Waren und Dienstleistungen kosteten im Schnitt 7,6 Prozent mehr als ein Jahr zuvor, wie das Statistische Bundesamt am Mittwoch nach endgültigen Berechnungen bestätigte. Im Mai war die Teuerungsrate mit 7,9 Prozent so hoch ausgefallen wie seit dem Winter 1973/74 nicht mehr, im April betrug sie 7,4 Prozent. Die staatlichen Entlastungen dämpfen wohl auch in den Sommermonaten den Preisdruck. Allerdings dürfte die Inflationsrate nach Auslaufen dieser Massnahmen im September wieder nach oben schnellen, weil dann Tanken und Nahverkehr wieder teurer werden, warnen Experten.

DIW-Präsident Marcel Fratzscher plädierte für eine gezielte Entlastung einkommensschwacher Haushalte. Es gebe bereits heute für viele Menschen eine Notsituation, weil die Preise explodiert seien. Menschen mit geringen Einkommen müssten 150 bis 200 Euro mehr im Monat für Lebensmittel und Energie bezahlen. "Die Politik tut noch nicht genug, um die Menschen, die wirklich Hilfe benötigen, die keine Schutzmechanismen haben, zu entlasten", sagte der Präsident des Deutschen Instituts für Wirtschaftsforschung (DIW) im ZDF-Morgenmagazin.

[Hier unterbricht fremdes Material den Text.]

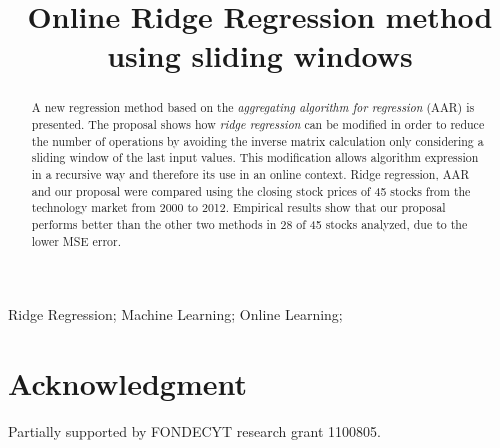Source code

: \documentclass[10pt, conference, compsocconf]{IEEEtran}
\begin{document}
\title{Online Ridge Regression method using sliding windows}

\author{
\and
{}
}


\maketitle


\begin{abstract}
A new regression method based on the {\em aggregating algorithm for
regression} (AAR) is presented. The proposal shows how {\em ridge
regression} can be modified in order to reduce the number of
operations by avoiding the inverse matrix calculation only considering
a sliding window of the last input values. This modification allows
algorithm expression in a recursive way and therefore its use in an
online context. Ridge regression, AAR and our proposal were compared
using the closing stock prices of 45 stocks from the technology market
from 2000 to 2012. Empirical results show that our proposal performs
better than the other two methods in 28 of 45 stocks analyzed, due to
the lower MSE error.
\end{abstract}

\begin{IEEEkeywords}
Ridge Regression; Machine Learning; Online Learning;

\end{IEEEkeywords}


\IEEEpeerreviewmaketitle







\section*{Acknowledgment}
Partially supported by FONDECYT research grant 1100805.



\end{document}
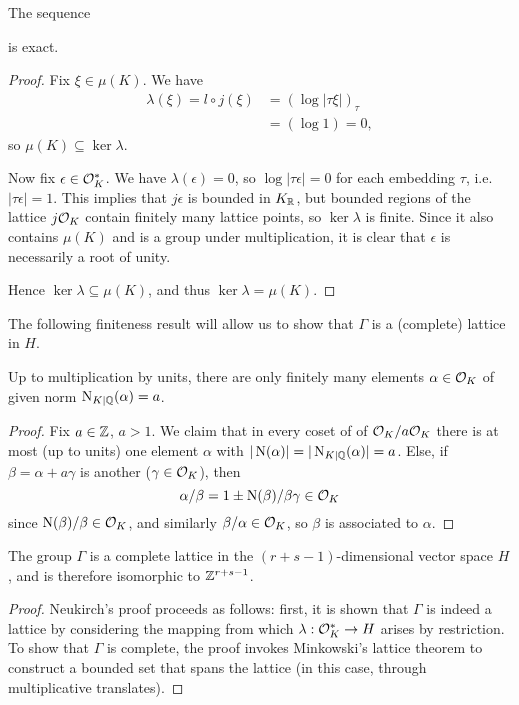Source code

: \begin{prop}[Neukirch 7.1]
The sequence
\begin{center}
\end{center}
is exact.
\end{prop}
\begin{proof}
	Fix $\xi\in\mu(K)$. We have
	\begin{align*}
		\lambda(\xi) = l\circ j(\xi) &= \left(\log|\tau\xi|\right)_\tau\\
			&= (\log 1) = 0,
	\end{align*}
	so $\mu(K)\subseteq\ker\lambda$.

	Now fix $\epsilon\in\mathcal{O}^*_K$. We have $\lambda(\epsilon)=0$, so $\log|\tau\epsilon|=0$ for each embedding $\tau$, i.e. $|\tau\epsilon|=1$. This implies that $j\epsilon$ is bounded in $K_{\mathbb{R}}$, but bounded regions of the lattice $j\mathcal{O}_K$ contain finitely many lattice points, so $\ker\lambda$ is finite. Since it also contains $\mu(K)$ and is a group under multiplication, it is clear that $\epsilon$ is necessarily a root of unity.

	Hence $\ker\lambda\subseteq\mu(K)$, and thus $\ker\lambda=\mu(K)$.
\end{proof}

The following finiteness result will allow us to show that $\Gamma$ is a (complete) lattice in $H$.

\begin{lem}[Neukirch 7.2]
	Up to multiplication by units, there are only finitely many elements $\alpha\in\mathcal{O}_K$ of given norm $\operatorname{N}_{K\mid\mathbb{Q}}(\alpha)=a$.
\end{lem}
\begin{proof}
	Fix $a\in\mathbb{Z}$, $a>1$. We claim that in every coset of of $\mathcal{O}_K/a\mathcal{O}_K$ there is at most (up to units) one element $\alpha$ with $|\operatorname{N}(\alpha)|=|\operatorname{N}_{K\mid\mathbb{Q}}(\alpha)|=a$. Else, if $\beta=\alpha+a\gamma$ is another ($\gamma\in\mathcal{O}_K$), then
	\[
		\alpha/\beta = 1 \pm \operatorname{N}(\beta)/\beta \gamma \in \mathcal{O}_K
	\]
	since $\operatorname{N}(\beta)/\beta \in \mathcal{O}_K$, and similarly $\beta/\alpha\in\mathcal{O}_K$, so $\beta$ is associated to $\alpha$.
\end{proof}

\begin{thm}[Neukirch 7.3]
	The group $\Gamma$ is a complete lattice in the $(r+s-1)$-dimensional vector space $H$, and is therefore isomorphic to $\mathbb{Z}^{r+s-1}$.
\end{thm}
\begin{proof}
	Neukirch's proof proceeds as follows: first, it is shown that $\Gamma$ is indeed a lattice by considering the mapping from which $\lambda:\mathcal{O}_K^*\to H$ arises by restriction. To show that $\Gamma$ is complete, the proof invokes Minkowski's lattice theorem to construct a bounded set that spans the lattice (in this case, through multiplicative translates).
\end{proof}

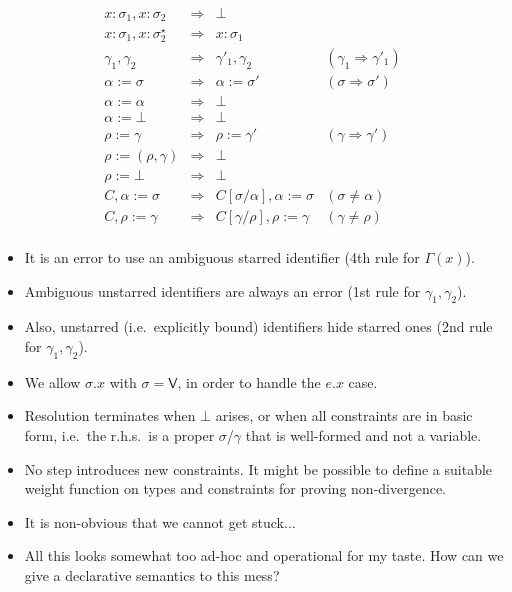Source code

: \documentclass[10pt,a4paper]{article}
\newcommand\y[1]{\ensuremath{\mathsf{#1}}\xspace}
\newcommand\K[1]{\ensuremath{\textsf{#1}}}
\newcommand\note[1]{\noindent #1}
\begin{document}
$$\begin{array}{lcll}
x{:}\sigma_1,x{:}\sigma_2 &\Rightarrow& \bot \\
x{:}\sigma_1,x{:}\sigma_2^\star &\Rightarrow& x{:}\sigma_1 \\
\gamma_1,\gamma_2 &\Rightarrow& \gamma'_1,\gamma_2 & (\gamma_1 \Rightarrow \gamma'_1) \\
[1ex]
\alpha{:=}\sigma &\Rightarrow& \alpha{:=}\sigma' & (\sigma \Rightarrow \sigma') \\
\alpha{:=}\alpha &\Rightarrow& \bot \\
\alpha{:=}\bot &\Rightarrow& \bot \\
\rho{:=}\gamma &\Rightarrow& \rho{:=}\gamma' & (\gamma \Rightarrow \gamma') \\
\rho{:=}(\rho,\gamma) &\Rightarrow& \bot \\
\rho{:=}\bot &\Rightarrow& \bot \\
[1ex]
C,\alpha{:=}\sigma &\Rightarrow& C[\sigma/\alpha],\alpha{:=}\sigma & (\sigma \neq \alpha) \\
C,\rho{:=}\gamma &\Rightarrow& C[\gamma/\rho],\rho{:=}\gamma & (\gamma \neq \rho) \\
\end{array}
$$

\note{
\begin{itemize}
\item It is an error to use an ambiguous starred identifier (4th rule for $\Gamma(x)$).
\item Ambiguous unstarred identifiers are always an error (1st rule for $\gamma_1,\gamma_2$).
\item Also, unstarred (i.e.\ explicitly bound) identifiers hide starred ones (2nd rule for $\gamma_1,\gamma_2$).
\item We allow $\sigma.x$ with $\sigma=\y{V}$, in order to handle the $e\K.x$ case.
\item Resolution terminates when $\bot$ arises, or when all constraints are in basic form, i.e.\ the r.h.s.\ is a proper $\sigma$/$\gamma$ that is well-formed and not a variable.
\item No step introduces new constraints. %
It might be possible to define a suitable weight function on types and constraints for proving non-divergence.
\item It is non-obvious that we cannot get stuck...
\item All this looks somewhat too ad-hoc and operational for my taste. How can we give a declarative semantics to this mess?
\end{itemize}
}
\end{document}
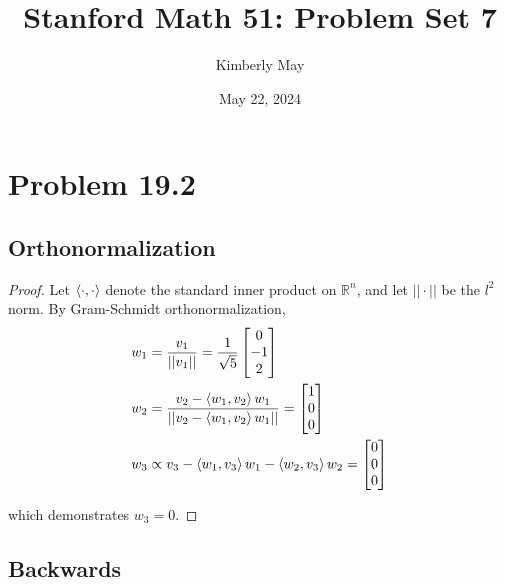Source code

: \documentclass{article}
\title{Stanford Math 51: Problem Set 7}
\author{Kimberly May}
\date{May 22, 2024}
\theoremstyle{named}
\begin{document}
\maketitle

\section{Problem 19.2}

\subsection{Orthonormalization}

\begin{proof}
    Let $\braket{\cdot, \cdot}$ denote the standard inner product on $\mathbb{R}^n$, and let $||\cdot||$ be the $l^2$ norm. By Gram-Schmidt orthonormalization,
\begin{align*}
    w_1 &= \frac{v_1}{||v_1||} = \frac{1}{\sqrt{5}} \begin{bmatrix} 0 \\ -1 \\ 2 \end{bmatrix} \\
    w_2 &= \frac{v_2 - \braket{w_1, v_2}w_1}{||v_2 - \braket{w_1, v_2}w_1||} = \begin{bmatrix}1 \\ 0 \\ 0\end{bmatrix} \\
    w_3 &\propto v_3 - \braket{w_1, v_3}w_1 - \braket{w_2, v_3}w_2 = \begin{bmatrix} 0 \\ 0 \\ 0 \end{bmatrix}
\end{align*}

which demonstrates $w_3 = 0$. 
\end{proof}

\subsection{Backwards}
\end{document}
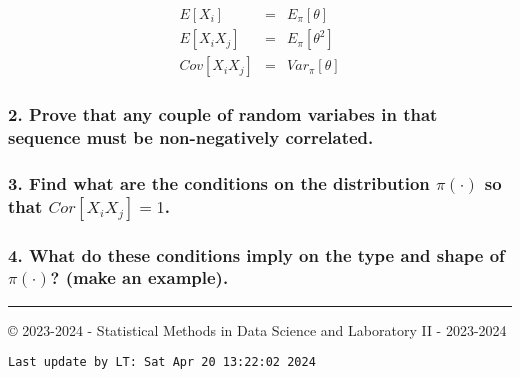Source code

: \documentclass[
]{article}
\begin{document}
\begin{eqnarray*} 
E[X_i]&=&E_{\pi}[\theta]\\
E[X_i X_j] &=& E_{\pi}[\theta^2]\\
Cov[X_i X_j] &=& Var_{\pi}[\theta]
\end{eqnarray*}

\hypertarget{prove-that-any-couple-of-random-variabes-in-that-sequence-must-be-non-negatively-correlated.}{%
\subsubsection{2. Prove that any couple of random variabes in that
sequence must be non-negatively
correlated.}\label{prove-that-any-couple-of-random-variabes-in-that-sequence-must-be-non-negatively-correlated.}}

\hypertarget{find-what-are-the-conditions-on-the-distribution-picdot-so-that-corx_i-x_j1.}{%
\subsubsection{\texorpdfstring{3. Find what are the conditions on the
distribution \(\pi(\cdot)\) so that
\(Cor[X_i X_j]=1\).}{3. Find what are the conditions on the distribution \textbackslash pi(\textbackslash cdot) so that Cor{[}X\_i X\_j{]}=1.}}\label{find-what-are-the-conditions-on-the-distribution-picdot-so-that-corx_i-x_j1.}}

\hypertarget{what-do-these-conditions-imply-on-the-type-and-shape-of-picdot-make-an-example.}{%
\subsubsection{\texorpdfstring{4. What do these conditions imply on the
type and shape of \(\pi(\cdot)\)? (make an
example).}{4. What do these conditions imply on the type and shape of \textbackslash pi(\textbackslash cdot)? (make an example).}}\label{what-do-these-conditions-imply-on-the-type-and-shape-of-picdot-make-an-example.}}

\vspace{10.5cm}

\begin{center}\rule{0.5\linewidth}{0.5pt}\end{center}

© 2023-2024 - Statistical Methods in Data Science and Laboratory II -
2023-2024

\begin{verbatim}
Last update by LT: Sat Apr 20 13:22:02 2024
\end{verbatim}
\end{document}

"Hauptursachen für die hohe Inflation sind nach wie vor Preiserhöhungen bei den Energieprodukten", erklärte Statistikamts-Präsident Georg Thiel. Energie verteuerte sich im Juni wegen des russischen Kriegs gegen die Ukraine um 38,0 Prozent und bleibt damit Preistreiber Nummer eins. Allerdings war das Plus im Mai mit 38,3 Prozent noch etwas höher ausgefallen. Nahrungsmittel kosteten 12,7 Prozent mehr als im Juni 2021. Erheblich teurer wurden Speisefette und Speiseöle (+43,1 Prozent). Deutlich mehr zahlen als vor einem Jahr mussten die Konsumenten auch für Fleisch und Fleischwaren (+18,9 Prozent), Molkereiprodukte und Eier (+15,3 Prozent) sowie Brot und Getreideerzeugnisse (+12,5 Prozent).

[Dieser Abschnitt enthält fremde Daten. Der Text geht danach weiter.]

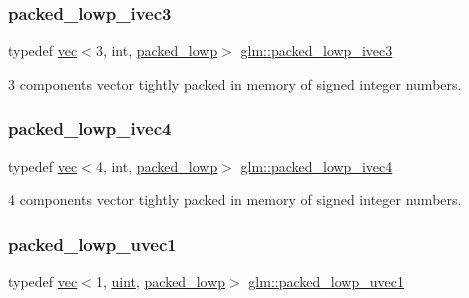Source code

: \subsubsection{\texorpdfstring{packed\+\_\+lowp\+\_\+ivec3}{packed\_lowp\_ivec3}}
{\footnotesize\ttfamily typedef \hyperlink{structglm_1_1vec}{vec}$<$3, int, \hyperlink{namespaceglm_a36ed105b07c7746804d7fdc7cc90ff25ac36a4bd74559be2c0b65bc48e5953b8b}{packed\+\_\+lowp}$>$ \hyperlink{group__gtc__type__aligned_gac0de36c7d01951895c5e227817508a15}{glm\+::packed\+\_\+lowp\+\_\+ivec3}}



3 components vector tightly packed in memory of signed integer numbers. 

\mbox{\label{group__gtc__type__aligned_ga4f09d3093b0d71b2348a5a680f6badbd}} 
\subsubsection{\texorpdfstring{packed\+\_\+lowp\+\_\+ivec4}{packed\_lowp\_ivec4}}
{\footnotesize\ttfamily typedef \hyperlink{structglm_1_1vec}{vec}$<$4, int, \hyperlink{namespaceglm_a36ed105b07c7746804d7fdc7cc90ff25ac36a4bd74559be2c0b65bc48e5953b8b}{packed\+\_\+lowp}$>$ \hyperlink{group__gtc__type__aligned_ga4f09d3093b0d71b2348a5a680f6badbd}{glm\+::packed\+\_\+lowp\+\_\+ivec4}}



4 components vector tightly packed in memory of signed integer numbers. 

\mbox{\label{group__gtc__type__aligned_ga992b281fc2e3bf15c09f491393045ebc}} 
\subsubsection{\texorpdfstring{packed\+\_\+lowp\+\_\+uvec1}{packed\_lowp\_uvec1}}
{\footnotesize\ttfamily typedef \hyperlink{structglm_1_1vec}{vec}$<$1, \hyperlink{group__core__precision_ga4fd29415871152bfb5abd588334147c8}{uint}, \hyperlink{namespaceglm_a36ed105b07c7746804d7fdc7cc90ff25ac36a4bd74559be2c0b65bc48e5953b8b}{packed\+\_\+lowp}$>$ \hyperlink{group__gtc__type__aligned_ga992b281fc2e3bf15c09f491393045ebc}{glm\+::packed\+\_\+lowp\+\_\+uvec1}}



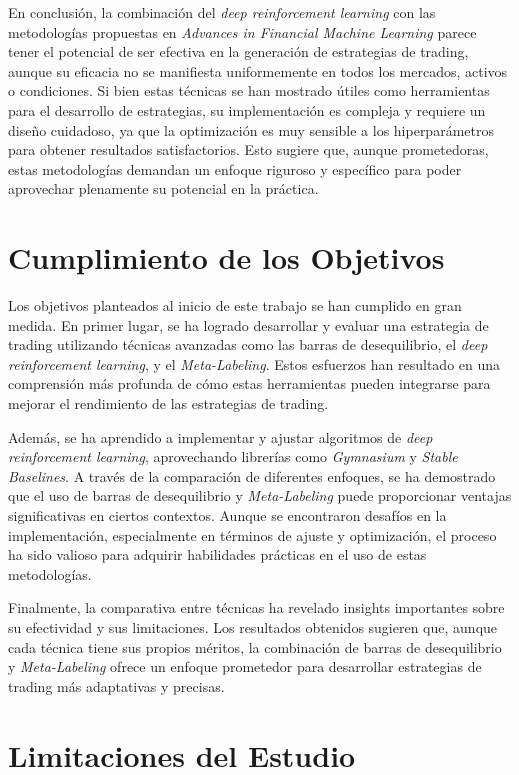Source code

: \documentclass[a4paper,12pt, twoside]{report}
\begin{document}
En conclusión, la combinación del \textit{deep reinforcement learning} con las metodologías 
propuestas en \textit{Advances in Financial Machine Learning} parece tener el potencial 
de ser efectiva en la generación de estrategias de trading, aunque su eficacia no se 
manifiesta uniformemente en todos los mercados, activos o condiciones. Si bien estas 
técnicas se han mostrado útiles como herramientas para el desarrollo de estrategias, 
su implementación es compleja y requiere un diseño cuidadoso, ya que la optimización es 
muy sensible a los hiperparámetros para obtener resultados satisfactorios. Esto sugiere que, 
aunque prometedoras, estas metodologías demandan un enfoque riguroso y específico para 
poder aprovechar plenamente su potencial en la práctica.


\section{Cumplimiento de los Objetivos}

Los objetivos planteados al inicio de este trabajo se han cumplido en gran medida. En 
primer lugar, se ha logrado desarrollar y evaluar una estrategia de trading utilizando 
técnicas avanzadas como las barras de desequilibrio, el \textit{deep reinforcement learning}, 
y el \textit{Meta-Labeling}. Estos esfuerzos han resultado en una comprensión más profunda 
de cómo estas herramientas pueden integrarse para mejorar el rendimiento de las estrategias 
de trading.

Además, se ha aprendido a implementar y ajustar algoritmos de \textit{deep reinforcement learning}, 
aprovechando librerías como \textit{Gymnasium} y \textit{Stable Baselines}. A través de la 
comparación de diferentes enfoques, se ha demostrado que el uso de barras de desequilibrio 
y \textit{Meta-Labeling} puede proporcionar ventajas significativas en ciertos contextos. 
Aunque se encontraron desafíos en la implementación, especialmente en términos de ajuste 
y optimización, el proceso ha sido valioso para adquirir habilidades prácticas en el 
uso de estas metodologías.

Finalmente, la comparativa entre técnicas ha revelado insights importantes sobre su 
efectividad y sus limitaciones. Los resultados obtenidos sugieren que, aunque cada 
técnica tiene sus propios méritos, la combinación de barras de desequilibrio y 
\textit{Meta-Labeling} ofrece un enfoque prometedor para desarrollar estrategias de 
trading más adaptativas y precisas.


\section{Limitaciones del Estudio}
\end{document}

Klammert man Energie und Nahrungsmittel aus, lag die Inflationsrate nur bei 3,2 Prozent. Dienstleistungen verteuerten sich um 2,1 Prozent. Hier sorgte das Neun-Euro-Ticket für Entlastung. Denn die Preise für Bahnfahrkarten im Nahverkehr purzelten binnen Jahresfrist um 43,9 Prozent.

Die Europäische Zentralbank (EZB) will nächste Woche angesichts der rekordhohen Inflation in der Währungsunion erstmals seit 2011 ihren Leitzins anheben und im September nachlegen. Dadurch steigen die Kreditkosten für Verbraucher wie Unternehmen, worunter Konsum und Investitionen weiter leiden dürften. Das wiederum könnte der ohnehin schwächelnden Konjunktur weiter zusetzen.

Der massive Preisdruck bei Rohstoffen und Energie setzt auch Erzeuger landwirtschaftlicher Produkte unter Druck, ihrerseits die Preise zu erhöhen. Diese stiegen im Mai um durchschnittlich 36 Prozent. Das ist allerdings etwas weniger als noch im April, als der Preisanstieg zum Vorjahresmonat mit 40 Prozent so hoch ausfiel wie noch nie seit Beginn der Erhebung 1961. Von April auf Mai fielen die Preise nun leicht um 0,7 Prozent. Pflanzliche Produkte verteuerten sich im Mai binnen Jahresfrist mit 37 Prozent und tierische Erzeugnisse mit 35,2 Prozent jeweils nicht mehr ganz so kräftig. "Ausschlaggebend für die weiterhin hohen Preise bei Getreide ist immer noch die Verknappung des Angebots infolge des Kriegs in der Ukraine", teilten die Statistiker mit.